No Instagram, descreve os seus bolos como não ortodoxos.

Todo o processo até chegar aqui foi arranjar a minha forma de fazer bolos. Nunca foi tentar fazer à maneira daquilo que já existia, ou de alguém. Apesar de me inspirar por tudo à volta, é de uma forma muito própria. Por isso é que os defino assim. E também é um statement [declaração]: se já têm uma ideia de bolo, se calhar não é aqui o sítio. Vou sempre fazer da forma que me apetecer e como sair, não vai ser muito previsível. É dar-me essa liberdade, poder reinventar, explorar, experimentar… E mesmo na minha linha pode haver uma coerência, mas que não limite o que vou fazendo.

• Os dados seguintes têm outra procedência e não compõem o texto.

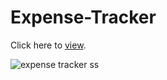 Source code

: # Expense-Tracker

Click here to [view](https://shrutikapure.github.io/Expense-Tracker/).


![expense tracker ss](https://user-images.githubusercontent.com/90132201/187027573-e5bc4977-07d8-444c-a8f5-4eb0201fcadd.jpg)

Disse que vai colher inspiração a todo o lado. Os bolos remetem-me para um universo de contos-de-fadas. Essa é uma das suas referências?

Há vários estilos no que já fiz, muitos têm a ver com isso. Até porque muitas vezes pedem-me bolo de fadas, ou coisas mais etéreas. Mas a minha ideia, inicialmente, era fazer bolos de desenho animado (risos), em termos de escala, elementos e exagero. Uma coisa meio cómica, não sei se é infantil, mas não se leva demasiado a sério. Gosto de usar elementos que tenham a ver com esse exagero, brilhos, cores e texturas assim meio goblin

Há espaço para o acidente, o que acontece no momento. Tenho tido sorte. Quase 100% das pessoas dão-me carta branca para fazer o que quiser. Dizem-me: gosto destes teus bolos, ou o tema é este, mas faz o que quiseres, eu confio.

Encontra-se flores, mas também elementos um bocado inesperados, figuras, bonecos… Como é o seu processo criativo?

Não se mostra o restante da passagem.